::: RECORD EXCERPTS :::

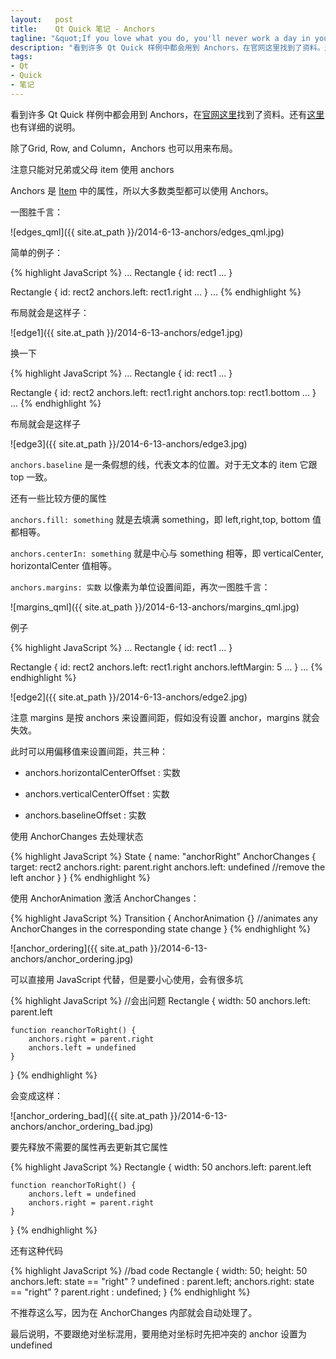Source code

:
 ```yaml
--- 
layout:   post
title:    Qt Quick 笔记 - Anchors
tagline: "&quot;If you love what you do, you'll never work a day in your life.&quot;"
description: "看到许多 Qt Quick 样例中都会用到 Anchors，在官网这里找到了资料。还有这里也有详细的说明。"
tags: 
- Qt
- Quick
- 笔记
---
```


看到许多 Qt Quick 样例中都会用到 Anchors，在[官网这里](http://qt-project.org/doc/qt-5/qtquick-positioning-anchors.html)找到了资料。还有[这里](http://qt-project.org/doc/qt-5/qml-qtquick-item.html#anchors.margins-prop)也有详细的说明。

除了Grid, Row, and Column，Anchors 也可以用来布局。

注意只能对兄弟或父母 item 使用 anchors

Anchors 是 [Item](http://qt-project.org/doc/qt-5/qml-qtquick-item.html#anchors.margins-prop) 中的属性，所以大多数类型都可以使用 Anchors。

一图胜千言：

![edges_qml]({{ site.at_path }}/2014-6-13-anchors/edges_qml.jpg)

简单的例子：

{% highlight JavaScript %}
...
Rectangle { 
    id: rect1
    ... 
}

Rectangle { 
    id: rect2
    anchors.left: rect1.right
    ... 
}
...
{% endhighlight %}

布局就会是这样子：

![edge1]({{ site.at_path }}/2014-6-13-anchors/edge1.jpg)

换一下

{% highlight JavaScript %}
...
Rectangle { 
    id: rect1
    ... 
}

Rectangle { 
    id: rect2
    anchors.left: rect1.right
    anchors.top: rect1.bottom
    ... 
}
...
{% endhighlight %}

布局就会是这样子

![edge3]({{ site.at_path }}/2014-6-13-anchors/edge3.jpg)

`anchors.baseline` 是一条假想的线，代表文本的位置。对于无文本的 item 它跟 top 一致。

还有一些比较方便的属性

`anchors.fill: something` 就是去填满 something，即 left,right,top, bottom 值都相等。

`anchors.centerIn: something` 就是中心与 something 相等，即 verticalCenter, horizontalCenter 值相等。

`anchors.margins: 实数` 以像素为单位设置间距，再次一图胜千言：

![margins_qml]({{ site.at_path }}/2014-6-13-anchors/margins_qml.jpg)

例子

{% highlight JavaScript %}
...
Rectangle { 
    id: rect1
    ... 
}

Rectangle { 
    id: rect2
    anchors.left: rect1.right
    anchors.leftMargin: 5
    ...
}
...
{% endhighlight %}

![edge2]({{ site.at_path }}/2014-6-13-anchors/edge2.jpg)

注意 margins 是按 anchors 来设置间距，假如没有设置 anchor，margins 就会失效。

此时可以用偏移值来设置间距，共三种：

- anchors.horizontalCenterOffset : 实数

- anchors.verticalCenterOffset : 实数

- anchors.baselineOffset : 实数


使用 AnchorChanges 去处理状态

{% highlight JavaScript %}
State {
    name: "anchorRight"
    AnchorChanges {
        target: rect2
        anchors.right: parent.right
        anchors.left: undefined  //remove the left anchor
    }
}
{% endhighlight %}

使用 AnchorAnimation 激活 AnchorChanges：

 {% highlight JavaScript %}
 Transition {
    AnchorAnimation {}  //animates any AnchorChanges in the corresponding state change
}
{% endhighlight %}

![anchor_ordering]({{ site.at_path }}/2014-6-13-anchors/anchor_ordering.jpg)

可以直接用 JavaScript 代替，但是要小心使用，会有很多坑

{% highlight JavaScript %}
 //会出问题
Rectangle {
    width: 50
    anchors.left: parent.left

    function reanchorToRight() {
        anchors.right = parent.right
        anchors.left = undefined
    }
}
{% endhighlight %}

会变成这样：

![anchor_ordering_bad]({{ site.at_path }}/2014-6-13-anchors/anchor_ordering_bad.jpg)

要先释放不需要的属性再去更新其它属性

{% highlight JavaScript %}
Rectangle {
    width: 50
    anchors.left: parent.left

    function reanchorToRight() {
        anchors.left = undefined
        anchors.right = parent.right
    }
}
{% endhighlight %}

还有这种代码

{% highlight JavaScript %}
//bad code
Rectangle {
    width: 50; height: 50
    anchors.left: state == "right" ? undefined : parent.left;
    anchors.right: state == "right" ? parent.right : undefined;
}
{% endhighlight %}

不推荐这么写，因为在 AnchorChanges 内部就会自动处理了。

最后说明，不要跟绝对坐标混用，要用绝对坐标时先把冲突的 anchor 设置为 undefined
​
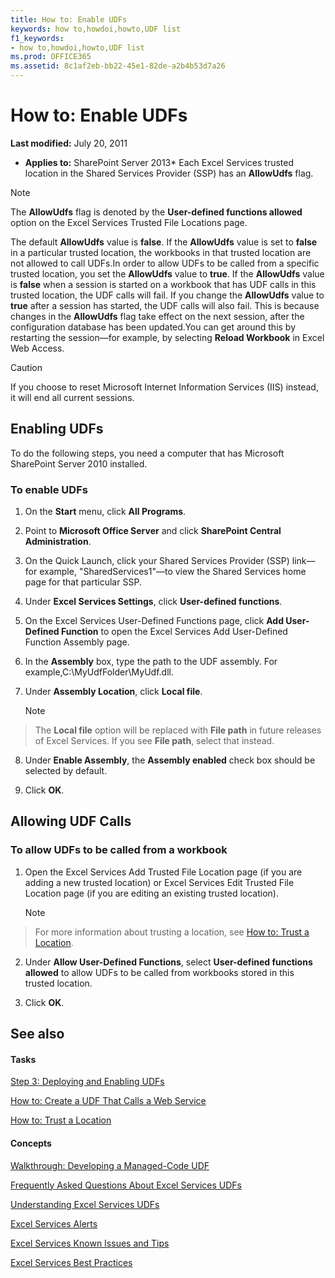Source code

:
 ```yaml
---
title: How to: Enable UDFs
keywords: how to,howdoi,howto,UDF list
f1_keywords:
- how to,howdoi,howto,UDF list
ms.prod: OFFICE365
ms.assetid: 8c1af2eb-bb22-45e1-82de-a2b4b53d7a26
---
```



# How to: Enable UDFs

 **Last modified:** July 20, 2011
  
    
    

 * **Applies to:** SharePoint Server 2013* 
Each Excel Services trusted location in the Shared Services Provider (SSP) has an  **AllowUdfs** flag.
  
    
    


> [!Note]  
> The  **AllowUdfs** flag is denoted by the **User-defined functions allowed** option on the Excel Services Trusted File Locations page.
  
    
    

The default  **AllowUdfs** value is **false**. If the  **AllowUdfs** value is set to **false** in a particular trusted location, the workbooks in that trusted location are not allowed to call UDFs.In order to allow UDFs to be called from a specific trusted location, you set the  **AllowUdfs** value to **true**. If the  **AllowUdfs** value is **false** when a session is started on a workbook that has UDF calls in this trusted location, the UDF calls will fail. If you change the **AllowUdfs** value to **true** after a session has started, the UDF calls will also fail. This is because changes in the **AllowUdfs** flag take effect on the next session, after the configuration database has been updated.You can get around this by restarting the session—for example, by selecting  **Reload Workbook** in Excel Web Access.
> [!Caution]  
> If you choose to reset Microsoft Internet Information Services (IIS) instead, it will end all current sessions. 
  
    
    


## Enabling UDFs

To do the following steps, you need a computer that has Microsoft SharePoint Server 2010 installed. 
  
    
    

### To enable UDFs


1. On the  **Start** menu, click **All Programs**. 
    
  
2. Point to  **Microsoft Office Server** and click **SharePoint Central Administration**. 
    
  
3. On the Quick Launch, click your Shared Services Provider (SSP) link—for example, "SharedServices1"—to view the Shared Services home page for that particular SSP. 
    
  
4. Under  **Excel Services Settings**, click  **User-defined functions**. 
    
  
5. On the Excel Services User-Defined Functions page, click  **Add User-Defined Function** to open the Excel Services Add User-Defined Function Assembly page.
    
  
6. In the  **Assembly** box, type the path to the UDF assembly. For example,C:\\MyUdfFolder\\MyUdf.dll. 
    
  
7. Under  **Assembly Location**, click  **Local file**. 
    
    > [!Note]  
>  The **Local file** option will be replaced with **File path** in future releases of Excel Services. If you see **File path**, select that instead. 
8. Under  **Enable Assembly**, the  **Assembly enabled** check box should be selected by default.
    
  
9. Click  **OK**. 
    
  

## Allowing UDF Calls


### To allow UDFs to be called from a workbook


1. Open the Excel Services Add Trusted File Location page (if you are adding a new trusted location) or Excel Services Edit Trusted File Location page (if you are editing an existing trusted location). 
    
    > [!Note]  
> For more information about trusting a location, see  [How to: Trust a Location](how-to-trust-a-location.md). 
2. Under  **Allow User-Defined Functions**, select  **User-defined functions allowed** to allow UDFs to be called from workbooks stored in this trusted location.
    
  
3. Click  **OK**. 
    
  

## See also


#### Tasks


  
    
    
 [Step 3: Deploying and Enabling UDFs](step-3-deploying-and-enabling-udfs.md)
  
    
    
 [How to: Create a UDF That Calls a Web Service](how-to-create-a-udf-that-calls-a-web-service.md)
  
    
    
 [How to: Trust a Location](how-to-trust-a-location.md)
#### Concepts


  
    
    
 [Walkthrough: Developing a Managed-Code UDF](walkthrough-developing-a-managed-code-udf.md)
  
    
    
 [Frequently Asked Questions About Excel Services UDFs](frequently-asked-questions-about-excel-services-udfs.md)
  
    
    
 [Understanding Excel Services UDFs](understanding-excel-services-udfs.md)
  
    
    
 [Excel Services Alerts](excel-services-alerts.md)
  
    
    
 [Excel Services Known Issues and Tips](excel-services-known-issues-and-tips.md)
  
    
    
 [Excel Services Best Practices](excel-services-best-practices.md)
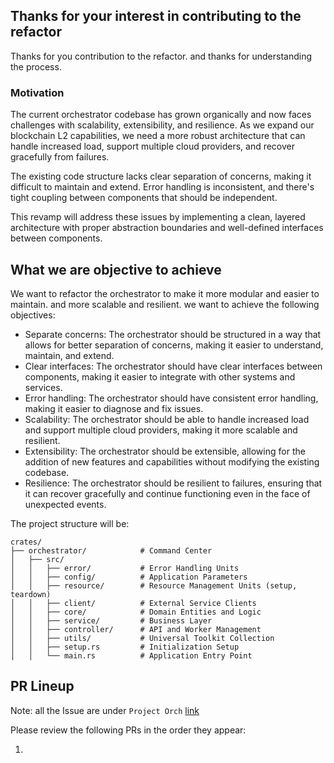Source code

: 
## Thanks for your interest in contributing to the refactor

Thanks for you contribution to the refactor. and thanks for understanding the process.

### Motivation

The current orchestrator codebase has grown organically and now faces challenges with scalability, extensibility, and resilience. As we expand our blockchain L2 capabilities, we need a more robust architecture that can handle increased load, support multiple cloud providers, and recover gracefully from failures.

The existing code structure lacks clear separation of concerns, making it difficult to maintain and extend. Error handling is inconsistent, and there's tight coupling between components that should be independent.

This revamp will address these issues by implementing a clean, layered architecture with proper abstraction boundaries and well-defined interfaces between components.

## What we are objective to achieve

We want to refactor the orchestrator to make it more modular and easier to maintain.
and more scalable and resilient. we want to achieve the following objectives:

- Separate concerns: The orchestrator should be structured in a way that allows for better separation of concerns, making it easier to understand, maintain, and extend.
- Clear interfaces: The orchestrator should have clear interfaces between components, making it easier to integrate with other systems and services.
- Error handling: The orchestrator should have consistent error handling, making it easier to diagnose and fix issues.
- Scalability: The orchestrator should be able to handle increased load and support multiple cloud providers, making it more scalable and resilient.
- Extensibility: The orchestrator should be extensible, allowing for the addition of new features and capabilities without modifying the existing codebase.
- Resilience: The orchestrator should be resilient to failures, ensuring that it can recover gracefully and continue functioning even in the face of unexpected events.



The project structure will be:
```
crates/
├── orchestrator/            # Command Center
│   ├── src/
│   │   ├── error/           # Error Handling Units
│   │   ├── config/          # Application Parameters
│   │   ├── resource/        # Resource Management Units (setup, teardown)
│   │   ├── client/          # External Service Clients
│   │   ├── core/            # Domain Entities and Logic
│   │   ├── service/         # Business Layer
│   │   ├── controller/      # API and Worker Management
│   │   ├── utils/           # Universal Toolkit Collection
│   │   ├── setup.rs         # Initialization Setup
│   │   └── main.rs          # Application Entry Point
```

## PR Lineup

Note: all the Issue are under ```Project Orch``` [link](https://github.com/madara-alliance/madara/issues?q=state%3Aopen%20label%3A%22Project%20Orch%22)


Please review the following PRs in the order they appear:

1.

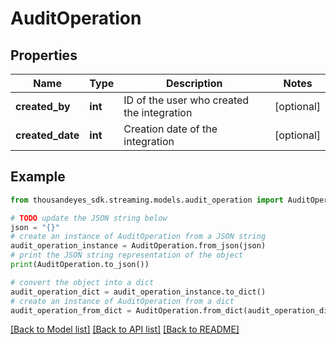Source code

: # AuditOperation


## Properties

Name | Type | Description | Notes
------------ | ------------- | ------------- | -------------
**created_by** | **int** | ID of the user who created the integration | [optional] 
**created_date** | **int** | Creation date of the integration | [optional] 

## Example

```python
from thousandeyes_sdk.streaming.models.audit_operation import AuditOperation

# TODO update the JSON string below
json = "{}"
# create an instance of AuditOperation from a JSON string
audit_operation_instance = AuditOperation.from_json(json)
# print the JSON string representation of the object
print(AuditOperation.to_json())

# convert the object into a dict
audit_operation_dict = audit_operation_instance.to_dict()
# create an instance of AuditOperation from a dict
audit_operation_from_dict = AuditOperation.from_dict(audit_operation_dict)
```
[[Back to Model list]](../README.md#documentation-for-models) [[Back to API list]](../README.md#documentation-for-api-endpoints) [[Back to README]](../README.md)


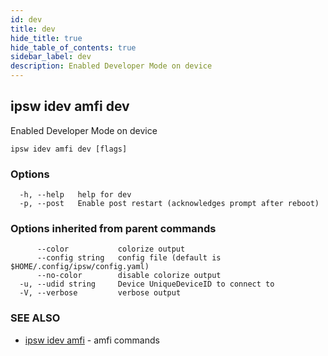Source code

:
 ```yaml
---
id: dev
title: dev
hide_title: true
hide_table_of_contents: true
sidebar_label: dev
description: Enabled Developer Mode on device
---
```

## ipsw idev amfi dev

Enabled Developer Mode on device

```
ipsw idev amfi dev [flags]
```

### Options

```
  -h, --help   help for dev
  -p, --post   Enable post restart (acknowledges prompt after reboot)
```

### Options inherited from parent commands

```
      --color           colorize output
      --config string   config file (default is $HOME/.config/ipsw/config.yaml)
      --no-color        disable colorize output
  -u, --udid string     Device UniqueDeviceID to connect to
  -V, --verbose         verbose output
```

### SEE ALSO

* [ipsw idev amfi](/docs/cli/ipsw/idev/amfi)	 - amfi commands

:::

DESCRIPTION OF THE TASK:
Going through the entries, return every line holding the word "codebase".

WRITTEN ANSWER:
The current orchestrator codebase has grown organically and now faces challenges with scalability, extensibility, and resilience. As we expand our blockchain L2 capabilities, we need a more robust architecture that can handle increased load, support multiple cloud providers, and recover gracefully from failures.
- Extensibility: The orchestrator should be extensible, allowing for the addition of new features and capabilities without modifying the existing codebase.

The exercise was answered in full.